2. Unexplained cash deposits and their treatment as income.
3. Verification of additional evidence and remand reports.
4. Reconciliation of discrepancies between original and revised income computations.
5. Treatment of rental and agricultural income.

Detailed Analysis:

1. Delay in Filing the Appeal:
In both appeals (ITA No.1312/Hyd/2014 and ITA No.1313/Hyd/2014), there was a delay of 126 days in filing the appeal before the ITAT. The petitioners attributed the delay to the lack of communication from their previous advocate and subsequent procedural delays in changing counsel and preparing the appeal papers. The Tribunal found the reasons for the delay to be genuine and condoned the delay.

2. Unexplained Cash Deposits and Their Treatment as Income:
For ITA No.1312/Hyd/2014, the assessee had deposited Rs. 25,73,902 in cash into an Andhra Bank account. The AO treated these deposits as unexplained income due to the absence of detailed explanations. Similarly, in ITA No.1313/Hyd/2014, the assessee had deposited Rs. 37,79,001 in cash into an ICICI Bank account, which the AO also treated as unexplained income. The assessees argued that these amounts were cash on hand from various sources, including business receipts, rents, and agricultural income.

3. Verification of Additional Evidence and Remand Reports:
The CIT (A) in both cases referred the matter back to the AO for verification of additional evidence provided by the assessees. The AO's remand reports indicated discrepancies and insufficient evidence to explain the cash deposits. For instance, in ITA No.1312/Hyd/2014, the AO noted that the gross receipts from the business were understated in the original return compared to the revised computation. Similarly, in ITA No.1313/Hyd/2014, the AO found discrepancies in the gross receipts and noted additional unexplained credits in a Vijaya Bank account.

4. Reconciliation of Discrepancies Between Original and Revised Income Computations:
In ITA No.1312/Hyd/2014, the AO observed that the gross receipts from the tent house business were increased in the revised computation, and rental receipts were understated in the original return. The CIT (A) confirmed additions based on these discrepancies. Similarly, in ITA No.1313/Hyd/2014, the AO found that the gross receipts were inflated in the revised computation, and the CIT (A) confirmed additions based on the differences between the original and revised figures.

5. Treatment of Rental and Agricultural Income:
In both cases, the assessees claimed rental and agricultural income as part of their explanations for the cash deposits.

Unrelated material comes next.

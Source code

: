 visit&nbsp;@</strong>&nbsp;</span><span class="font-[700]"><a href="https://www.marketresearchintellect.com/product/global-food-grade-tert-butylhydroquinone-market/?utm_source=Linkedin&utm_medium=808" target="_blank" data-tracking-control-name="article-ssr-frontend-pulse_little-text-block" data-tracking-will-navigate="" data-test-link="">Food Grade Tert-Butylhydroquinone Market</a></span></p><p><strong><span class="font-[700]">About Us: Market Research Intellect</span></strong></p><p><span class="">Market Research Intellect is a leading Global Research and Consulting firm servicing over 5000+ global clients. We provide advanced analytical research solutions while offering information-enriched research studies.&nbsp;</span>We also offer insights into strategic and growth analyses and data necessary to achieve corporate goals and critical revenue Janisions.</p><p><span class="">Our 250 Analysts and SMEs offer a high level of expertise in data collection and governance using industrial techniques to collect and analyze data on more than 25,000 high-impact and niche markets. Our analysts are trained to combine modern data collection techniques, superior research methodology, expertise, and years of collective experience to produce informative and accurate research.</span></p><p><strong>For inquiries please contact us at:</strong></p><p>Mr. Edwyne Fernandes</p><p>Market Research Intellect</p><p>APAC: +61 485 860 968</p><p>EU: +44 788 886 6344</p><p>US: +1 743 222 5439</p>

However, the AO found insufficient evidence to substantiate these claims. For instance, in ITA No.1312/Hyd/2014, the AO noted that rental receipts were not deposited into the Andhra Bank account, and agricultural income was not adequately supported by evidence. In ITA No.1313/Hyd/2014, the AO found discrepancies in the reported agricultural lands and rental receipts.

Conclusion:
In both appeals, the Tribunal decided to remit the matters back to the AO for further verification of the bank accounts and other evidence provided by the assessees. The AO was directed to verify the bank statements and other relevant documents and decide the issues in accordance with the law. The appeals were allowed for statistical purposes, with instructions for the AO to conduct a thorough verification process.

Order Pronouncement:
The order was pronounced in the Open Court on 17th June, 2015.